Sometimes, we look each other in the face for long hours. I know not what thought then arrests the cough upon her lips; she seems filled with a single idea, which suffices to keep her awake, to give her more life and more calmness. Her countenance grows tranquil, pink flushes appear upon her cheeks; her limbs beneath the bed clothes have less stiffness; Marie, under the influence of my glance, stretches herself out, shakes off the iron grasp of death. As for me, I am absorbed in her, I share her sufferings; little by little, it seems to me that I pass in through her half open lips and that I become a part of this sick creature; I experience a gentle and bitter sensation at languishing with her, at slowly sinking away; I feel the inexorable disease take possession of my entire body, shake me with increasing violence, in proportion as my glances penetrate deeper and deeper into those of Marie; I say to myself that I shall die simultaneously with her, and a great flood of joy sweeps through me.

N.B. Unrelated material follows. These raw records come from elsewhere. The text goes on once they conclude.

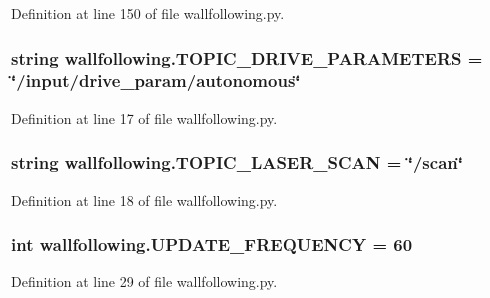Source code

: Definition at line 150 of file wallfollowing.\+py.

\subsubsection[{\texorpdfstring{T\+O\+P\+I\+C\+\_\+\+D\+R\+I\+V\+E\+\_\+\+P\+A\+R\+A\+M\+E\+T\+E\+RS}{TOPIC_DRIVE_PARAMETERS}}]{\setlength{\rightskip}{0pt plus 5cm}string wallfollowing.\+T\+O\+P\+I\+C\+\_\+\+D\+R\+I\+V\+E\+\_\+\+P\+A\+R\+A\+M\+E\+T\+E\+RS = \char`\"{}/input/drive\+\_\+param/autonomous\char`\"{}}\hypertarget{namespacewallfollowing_a765ce45df7d0c3d9134fc83534029e36}{}\label{namespacewallfollowing_a765ce45df7d0c3d9134fc83534029e36}


Definition at line 17 of file wallfollowing.\+py.

\subsubsection[{\texorpdfstring{T\+O\+P\+I\+C\+\_\+\+L\+A\+S\+E\+R\+\_\+\+S\+C\+AN}{TOPIC_LASER_SCAN}}]{\setlength{\rightskip}{0pt plus 5cm}string wallfollowing.\+T\+O\+P\+I\+C\+\_\+\+L\+A\+S\+E\+R\+\_\+\+S\+C\+AN = \char`\"{}/scan\char`\"{}}\hypertarget{namespacewallfollowing_a7e38e617465ebdfa7ec0576ac63443f8}{}\label{namespacewallfollowing_a7e38e617465ebdfa7ec0576ac63443f8}


Definition at line 18 of file wallfollowing.\+py.

\subsubsection[{\texorpdfstring{U\+P\+D\+A\+T\+E\+\_\+\+F\+R\+E\+Q\+U\+E\+N\+CY}{UPDATE_FREQUENCY}}]{\setlength{\rightskip}{0pt plus 5cm}int wallfollowing.\+U\+P\+D\+A\+T\+E\+\_\+\+F\+R\+E\+Q\+U\+E\+N\+CY = 60}\hypertarget{namespacewallfollowing_a7ba7bea964894fd6f3def270bd3afa43}{}\label{namespacewallfollowing_a7ba7bea964894fd6f3def270bd3afa43}


Definition at line 29 of file wallfollowing.\+py.

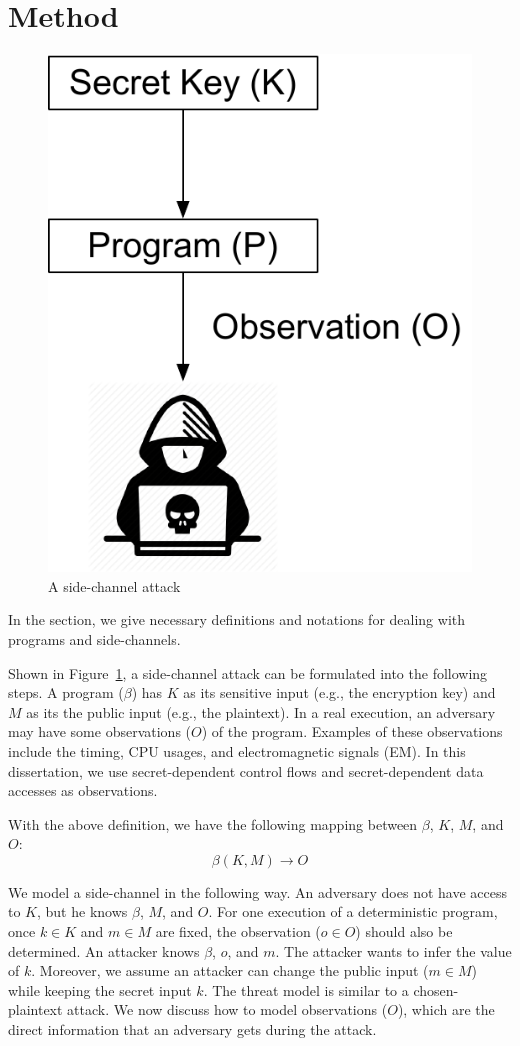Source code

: \section{Method}\label{chapter3:method}
\begin{figure}[ht]
  \centering
  \includegraphics[width=.3\columnwidth]{./figures/chapter3/attack.pdf}
  \caption{A side-channel attack}\label{fig:side-channel-attack}
\end{figure}

In the section, we give necessary definitions and notations for dealing with
programs and side-channels.

Shown in Figure~\ref{fig:side-channel-attack}, a side-channel attack can be formulated into the following steps.  A program ($\beta$) has $K$ as its sensitive input (e.g., the encryption key) and $M$ as its the public input (e.g., the plaintext). In a real execution, an adversary may have
some observations ($O$) of the program. Examples of these observations include the timing, CPU usages, and electromagnetic signals (EM). In this dissertation, we use secret-dependent control flows and secret-dependent data
accesses as observations.

With the above definition, we have the following mapping between $\beta$, $K$, $M$, and $O$:
\begin{displaymath}
  \beta(K, M) \rightarrow O
\end{displaymath}


We model a side-channel in the following way. An adversary does not have
access to $K$, but he knows $\beta$, $M$, and $O$. For one execution of a
deterministic program, once $k \in K$ and $m \in M$ are fixed, the observation
($o \in O$) should also be determined. An attacker knows $\beta$, $o$,
and $m$. The attacker wants to infer the value of $k$. Moreover, we assume
an attacker can change the public input ($m \in M$) while keeping the secret input $k$. The threat model is similar to a chosen-plaintext attack.
We now discuss how to model observations ($O$),
which are the direct information that an adversary gets during the attack.

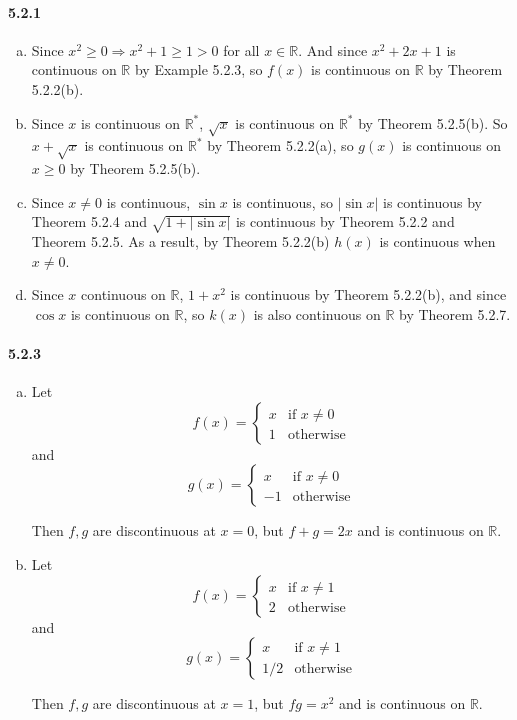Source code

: \documentclass[11pt]{article}
\begin{document}
	\paragraph{5.2.1}
		\begin{enumerate}[(a)]
			\item Since $x^2 \geq 0 \Rightarrow x^2 + 1 \geq 1 > 0$ for all $x \in \mathbb{R}$. And since $x^2 + 2x + 1$ is continuous on $\mathbb{R}$ by Example 5.2.3, so $f(x)$ is continuous on $\mathbb{R}$ by Theorem 5.2.2(b).
			\item Since $x$ is continuous on $\mathbb{R^*}$, $\sqrt{x}$ is continuous on $\mathbb{R^*}$ by Theorem 5.2.5(b). So $x + \sqrt{x}$ is continuous on $\mathbb{R^*}$ by Theorem 5.2.2(a), so $g(x)$ is continuous on $x \geq 0$ by Theorem 5.2.5(b).
			\item Since $x \neq 0$ is continuous, $\sin x$ is continuous, so $|\sin x|$ is continuous by Theorem 5.2.4 and $\sqrt{1 + |\sin x|}$ is continuous by Theorem 5.2.2 and Theorem 5.2.5. As a result, by Theorem 5.2.2(b) $h(x)$ is continuous when $x \neq 0$. 
			\item Since $x$ continuous on $\mathbb{R}$, $1 + x^2$ is continuous by Theorem 5.2.2(b), and since $\cos x$ is continuous on $\mathbb{R}$, so $k(x)$ is also continuous on $\mathbb{R}$ by Theorem 5.2.7.
		\end{enumerate}
	\paragraph{5.2.3}
		\begin{enumerate}[(a)]
			\item Let 
				\[f(x) = \begin{cases}
					x & \text{if } x \neq 0\\
					1 &  \text{otherwise}
				\end{cases} \]
				and
				\[g(x) = \begin{cases}
					x & \text{if } x \neq 0\\
					-1 &  \text{otherwise}
				\end{cases} \]
				
				Then $f, g$ are discontinuous at $x = 0$, but $f + g = 2x$ and is continuous on $\mathbb{R}$.
			\item Let 
				\[f(x) = \begin{cases}
					x & \text{if } x \neq 1\\
					2 &  \text{otherwise}
				\end{cases} \]
				and
				\[g(x) = \begin{cases}
					x & \text{if } x \neq 1\\
					1/2 &  \text{otherwise}
				\end{cases} \]
				
				Then $f, g$ are discontinuous at $x = 1$, but $fg = x^2$ and is continuous on $\mathbb{R}$.
		\end{enumerate}
\end{document}
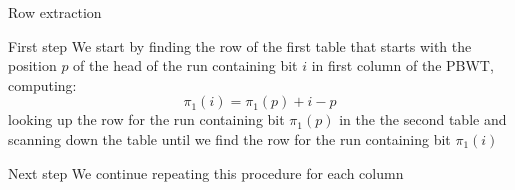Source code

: \documentclass{beamer}
\begin{document}
\begin{frame}{Row extraction}
  \begin{block}{First step}
    We start by finding the row of the first table that starts with the position
    $p$ of the head of the run containing bit $i$ in first column of the PBWT,
    computing: 
    \pause
    \[\pi_1(i)=\pi_1(p)+i-p\]
    \pause
    looking up the row for the run containing bit $\pi_1(p)$ in the the second
    table and scanning down the table until we find the row for the run
    containing bit $\pi_1(i)$ 
  \end{block}
  \begin{block}{Next step}
    We continue repeating this procedure for each column
  \end{block}
  
\end{frame}
\end{document}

Oh! what strange fascination and what wonderful pacification I experience! Death is powerful; it has biting temptations, irresistible attractions. One must not lean over the eyes of a dying creature, for they are full of light and so deep that their abysses make one dizzy. One wishes to see what those enlarged eyes behold, one is seized with frightful curiosity in regard to the unknown. Every time Marie looks at me, I desire to die, to leave this world with her, in order that I may know what she will know; I imagine that she is soliciting me, that she is begging me not to abandon her, that she is dreaming we will go away in company, taking the risk of the same annihilation or the same splendor.
Then, I forget, I forget Laurence. Though I see Laurence in everything, waking or sleeping—in the objects which surround me, in that which I eat and in that which I drink—I do not see Laurence in the depths of Marie's eyes. I see there only that blue glimmer, paler now, which I saw one night while my lips touched the poor child's lips. That blue glimmer does not speak to me of my love, does not speak to me of my grief; it is the only thing at which I can gaze without weeping. This is the reason I love Marie's chamber, this is the reason I love the dying girl with her dilated eyes which have more purity, more gentleness, than the sky, for the sky, when I lift my face towards it, speaks to me of Laurence. I am about to lose myself in this oblivion, in this clear and serene light which is so pure. Perhaps, thereby, my heart will be cured.
When the night comes on and I can no longer see the blue glimmer in Marie's eyes, I open the window, I gaze at the black wall. The square patch of yellow light is there, empty or peopled, still and sad or filled with silent movements. I feel a sharp sensation on finding myself again, after several hours of forgetfulness, face to face with reality, face to face with my jealousy and my anguish. Every evening, I recommence the painful and colossal task of giving a meaning to those dark stains which increase in size and roll in a bewildering way over the surface of the wall. I have converted this search into a dolorous recreation. I apply myself to it with an anxious patience, an obstinacy full of fever, and each night I am drawn back to the window, though I promise myself daily that I will no longer risk my reason there.
CHAPTER XXVII
[MARIE'S DEATH]
I have reached that plenitude of despair which is almost rest. I cannot suffer additionally; this certainty that nothing can augment my tears is a solace. My being has torn itself to such an extent that it has stopped in pity. To-day, I can only wipe away my tears.
And yet I feel that I have need of Heaven to be cured. I have the brutishness of pain, I have not the tranquil joy of health. If my wounds cannot be enlarged, they cannot remain open, bleeding drop by drop, with inexorable suffering.
Brothers, the hand which is to close them is a terrible hand, the hand of death and truth.